In the case of Qatar, Al Marri argued that the emir, Shaikh Hamad bin Khalifa Al Thani, had long been aware of the need to address these issues, and through a new constitution had sought to separate the executive and judicial authorities and ensure that those authorities are accountable. Only such a state, built on principles of transparency, justice, and the rooting out of corruption, could be strong and successful, Al Marri said.

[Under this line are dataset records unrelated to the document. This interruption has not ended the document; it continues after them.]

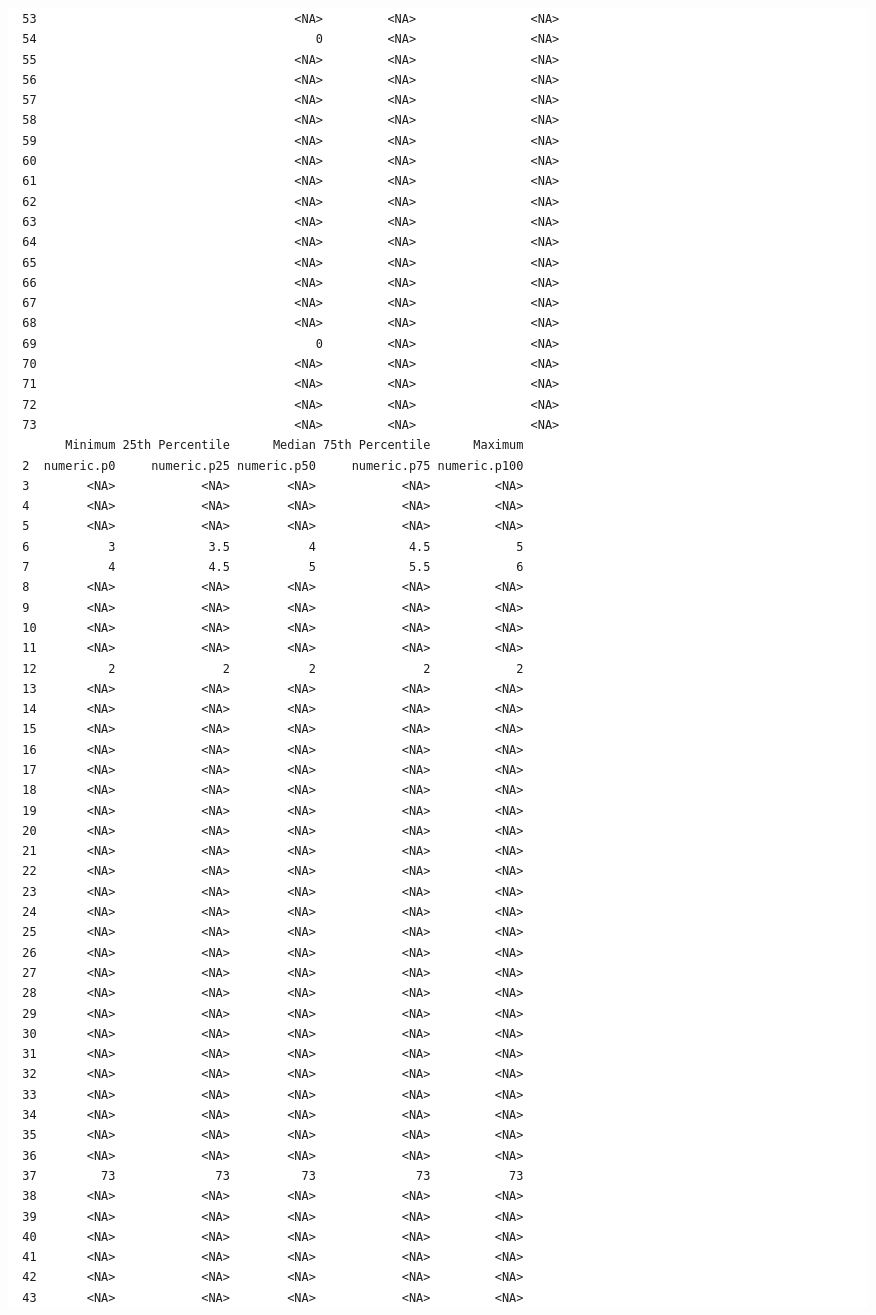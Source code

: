       53                                    <NA>         <NA>                <NA>
      54                                       0         <NA>                <NA>
      55                                    <NA>         <NA>                <NA>
      56                                    <NA>         <NA>                <NA>
      57                                    <NA>         <NA>                <NA>
      58                                    <NA>         <NA>                <NA>
      59                                    <NA>         <NA>                <NA>
      60                                    <NA>         <NA>                <NA>
      61                                    <NA>         <NA>                <NA>
      62                                    <NA>         <NA>                <NA>
      63                                    <NA>         <NA>                <NA>
      64                                    <NA>         <NA>                <NA>
      65                                    <NA>         <NA>                <NA>
      66                                    <NA>         <NA>                <NA>
      67                                    <NA>         <NA>                <NA>
      68                                    <NA>         <NA>                <NA>
      69                                       0         <NA>                <NA>
      70                                    <NA>         <NA>                <NA>
      71                                    <NA>         <NA>                <NA>
      72                                    <NA>         <NA>                <NA>
      73                                    <NA>         <NA>                <NA>
            Minimum 25th Percentile      Median 75th Percentile      Maximum
      2  numeric.p0     numeric.p25 numeric.p50     numeric.p75 numeric.p100
      3        <NA>            <NA>        <NA>            <NA>         <NA>
      4        <NA>            <NA>        <NA>            <NA>         <NA>
      5        <NA>            <NA>        <NA>            <NA>         <NA>
      6           3             3.5           4             4.5            5
      7           4             4.5           5             5.5            6
      8        <NA>            <NA>        <NA>            <NA>         <NA>
      9        <NA>            <NA>        <NA>            <NA>         <NA>
      10       <NA>            <NA>        <NA>            <NA>         <NA>
      11       <NA>            <NA>        <NA>            <NA>         <NA>
      12          2               2           2               2            2
      13       <NA>            <NA>        <NA>            <NA>         <NA>
      14       <NA>            <NA>        <NA>            <NA>         <NA>
      15       <NA>            <NA>        <NA>            <NA>         <NA>
      16       <NA>            <NA>        <NA>            <NA>         <NA>
      17       <NA>            <NA>        <NA>            <NA>         <NA>
      18       <NA>            <NA>        <NA>            <NA>         <NA>
      19       <NA>            <NA>        <NA>            <NA>         <NA>
      20       <NA>            <NA>        <NA>            <NA>         <NA>
      21       <NA>            <NA>        <NA>            <NA>         <NA>
      22       <NA>            <NA>        <NA>            <NA>         <NA>
      23       <NA>            <NA>        <NA>            <NA>         <NA>
      24       <NA>            <NA>        <NA>            <NA>         <NA>
      25       <NA>            <NA>        <NA>            <NA>         <NA>
      26       <NA>            <NA>        <NA>            <NA>         <NA>
      27       <NA>            <NA>        <NA>            <NA>         <NA>
      28       <NA>            <NA>        <NA>            <NA>         <NA>
      29       <NA>            <NA>        <NA>            <NA>         <NA>
      30       <NA>            <NA>        <NA>            <NA>         <NA>
      31       <NA>            <NA>        <NA>            <NA>         <NA>
      32       <NA>            <NA>        <NA>            <NA>         <NA>
      33       <NA>            <NA>        <NA>            <NA>         <NA>
      34       <NA>            <NA>        <NA>            <NA>         <NA>
      35       <NA>            <NA>        <NA>            <NA>         <NA>
      36       <NA>            <NA>        <NA>            <NA>         <NA>
      37         73              73          73              73           73
      38       <NA>            <NA>        <NA>            <NA>         <NA>
      39       <NA>            <NA>        <NA>            <NA>         <NA>
      40       <NA>            <NA>        <NA>            <NA>         <NA>
      41       <NA>            <NA>        <NA>            <NA>         <NA>
      42       <NA>            <NA>        <NA>            <NA>         <NA>
      43       <NA>            <NA>        <NA>            <NA>         <NA>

Following presentations from both speakers, moderator Salman Shaikh asked how the Syria question could be addressed through the international system, given the impasse at the UN Security Council caused by Russia and China’s veto powers. In response, Piccone emphasized that the crisis in Syria is not just one of regime led bloodshed – there is also a humanitarian dimension that can and must addressed by the international community. He stressed that the international community had thus far not been effective in finding ways to provide the necessary humanitarian support. In the meantime, five times as many have been killed in Syria as had been Libya before the NATO led intervention there.
Both Al Marri and Piccone welcomed the reinvigorated role played by the Arab League in response to the revolutions in Syria and elsewhere, coming up with its own concrete proposals to facilitate transitions. This role was further important, Piccone emphasized, given the desire of IBSA states to see regionally led initiatives.
Asked about how education can play role in developing a system and culture of human rights, Al Marri stressed that there was a crucial role to be played by universities and schools. He argued that the idea of compliance to the law was taught rather than received, and that education systems had a duty to “sow the seeds of a culture of justice.”
One audience member proposed that perfecting the international human rights system may necessitate a separation of issues relating to the violation of human rights from the more general maintenance of the rule of law. Citing the work of Gay McDougall, he argued before there could be a maximal adherence to international human rights standards – enforced by the mechanisms already mentioned – there would have to be a minimal level of public order maintained in the world. “You cannot create chaos in the world, and then expect order out of it,” he said. Piccone agreed with this principle up to a point, but said that if the “maintenance of order” is prioritized to too great an extent, this can allow those in charge to deny people rights which are “not strictly aspirational” and must be respected.